Crooked Hallelujah
Three troubled but tough generations of women, all molded and wounded by the Pentecostal culture around them, are celebrated in Kelli Jo Ford’s masterpiece, patchwork novel, Crooked Hallelujah.
Religion became a source of both sustenance and pain when Lula’s husband left her for a non-Native woman. In her grief, Lula accepted the restrictions of the local Holiness Church, dragging her reluctant daughter, Justine, into it along with her. But an act of violence left Justine with the determination to refuse the stifling demands of her mother’s tradition. It also left her with a daughter, Reney.
The book moves through the women’s stories in a dreamy, linear fashion. Justine watches children gather minnows at the site where her own childhood ended. Reney observes as her young mother struggles through strained relationships and backbreaking work. Still, Justine musters the energy to encourage Reney’s wonderment over freed goldfish and wide skies. Later, Reney repeats, and breaks, family patterns.
The women’s stories move from Oklahoma to Texas and back again. They include tornadoes, wounded animals, wildfires, and deaths. Men hurt, awe over, and challenge Justine and Reney, narrating side stories that indicate variations in how they are understood. Only feminine bonds sustain them.
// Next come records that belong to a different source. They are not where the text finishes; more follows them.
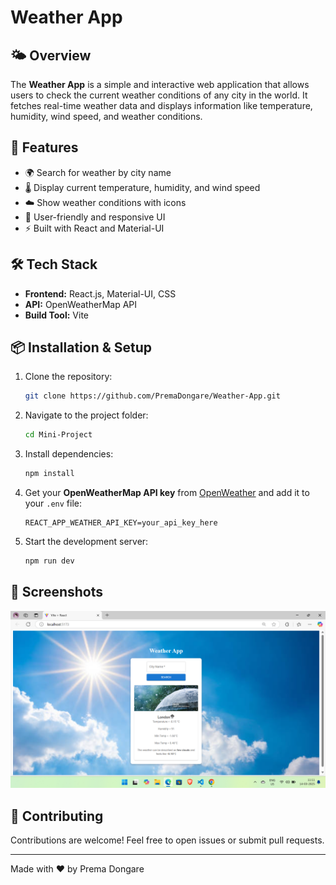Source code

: # Weather App

## 🌤 Overview
The **Weather App** is a simple and interactive web application that allows users to check the current weather conditions of any city in the world. It fetches real-time weather data and displays information like temperature, humidity, wind speed, and weather conditions.

## 🚀 Features
- 🌍 Search for weather by city name
- 🌡️ Display current temperature, humidity, and wind speed
- ☁️ Show weather conditions with icons
- 🎨 User-friendly and responsive UI
- ⚡ Built with React and Material-UI

## 🛠️ Tech Stack
- **Frontend:** React.js, Material-UI, CSS
- **API:** OpenWeatherMap API
- **Build Tool:** Vite

## 📦 Installation & Setup
1. Clone the repository:
   ```bash
   git clone https://github.com/PremaDongare/Weather-App.git
   ```
2. Navigate to the project folder:
   ```bash
   cd Mini-Project
   ```
3. Install dependencies:
   ```bash
   npm install
   ```
4. Get your **OpenWeatherMap API key** from [OpenWeather](https://openweathermap.org/api) and add it to your `.env` file:
   ```
   REACT_APP_WEATHER_API_KEY=your_api_key_here
   ```
5. Start the development server:
   ```bash
   npm run dev
   ```

## 📸 Screenshots
![Weather App UI](https://github.com/PremaDongare/Weather-App/blob/main/Screenshot%20(271).png)

## 🤝 Contributing
Contributions are welcome! Feel free to open issues or submit pull requests.

---
Made with ❤️ by Prema Dongare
Even through its harsh circumstances and looming disappointments, Crooked Hallelujah maintains a sense of hope, centering the women as sources of light in the tiny communities where they land. Its closing scenes are overt in their biblical tie-ins, but also so consistent with what precedes them that they force rear-gazing considerations: was the divine present in every event of the women’s lives after all? Or was it their fierce, life-giving love for one another that most warranted emulation and awe?
Its events like psalms for mother-daughter bonds, Kelli Jo Ford’s novel celebrates bold, everyday acts of enduring love.